(Stored items from a collection)
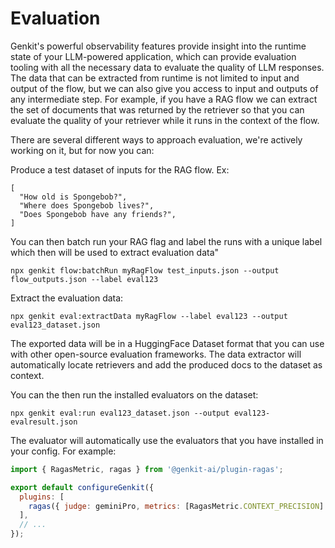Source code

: # Evaluation

Genkit's powerful observability features provide insight into the runtime state of your LLM-powered application, which can provide evaluation tooling with all the necessary data to evaluate the quality of LLM responses. The data that can be extracted from runtime is not limited to input and output of the flow, but we can also give you access to input and outputs of any intermediate step. For example, if you have a RAG flow we can extract the set of documents that was returned by the retriever so that you can evaluate the quality of your retriever while it runs in the context of the flow.

There are several different ways to approach evaluation, we're actively working on it, but for now you can:

Produce a test dataset of inputs for the RAG flow. Ex:

```
[
  "How old is Spongebob?",
  "Where does Spongebob lives?",
  "Does Spongebob have any friends?",
]
```

You can then batch run your RAG flag and label the runs with a unique label which then will be used to extract evaluation data"

```
npx genkit flow:batchRun myRagFlow test_inputs.json --output flow_outputs.json --label eval123
```

Extract the evaluation data:

```
npx genkit eval:extractData myRagFlow --label eval123 --output eval123_dataset.json
```

The exported data will be in a HuggingFace Dataset format that you can use with other open-source evaluation frameworks. The data extractor will automatically locate retrievers and add the produced docs to the dataset as context.

You can the then run the installed evaluators on the dataset:

```
npx genkit eval:run eval123_dataset.json --output eval123-evalresult.json
```

The evaluator will automatically use the evaluators that you have installed in your config. For example:

```javascript
import { RagasMetric, ragas } from '@genkit-ai/plugin-ragas';

export default configureGenkit({
  plugins: [
    ragas({ judge: geminiPro, metrics: [RagasMetric.CONTEXT_PRECISION] }),
  ],
  // ...
});
```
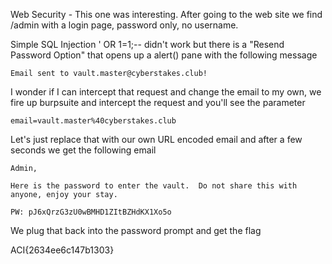 Web Security - This one was interesting. After going to the web site we find /admin with a login page, password only, no username.

Simple SQL Injection ' OR 1=1;-- didn't work but there is a "Resend Password Option" that opens up a alert() pane with the following message

`Email sent to vault.master@cyberstakes.club!`

I wonder if I can intercept that request and change the email to my own,
we fire up burpsuite and intercept the request and you'll see the parameter

`email=vault.master%40cyberstakes.club`

Let's just replace that with our own URL encoded email and after a few seconds we get the following email 

```
Admin,

Here is the password to enter the vault.  Do not share this with anyone, enjoy your stay.

PW: pJ6xQrzG3zU0wBMHD1ZItBZHdKX1Xo5o
```

We plug that back into the password prompt and get the flag

ACI{2634ee6c147b1303}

## WHAT IS EXPECTED
Provide the number of lines in the records above containing the string "club", and write nothing more.

## RESULT FOR THIS TASK
2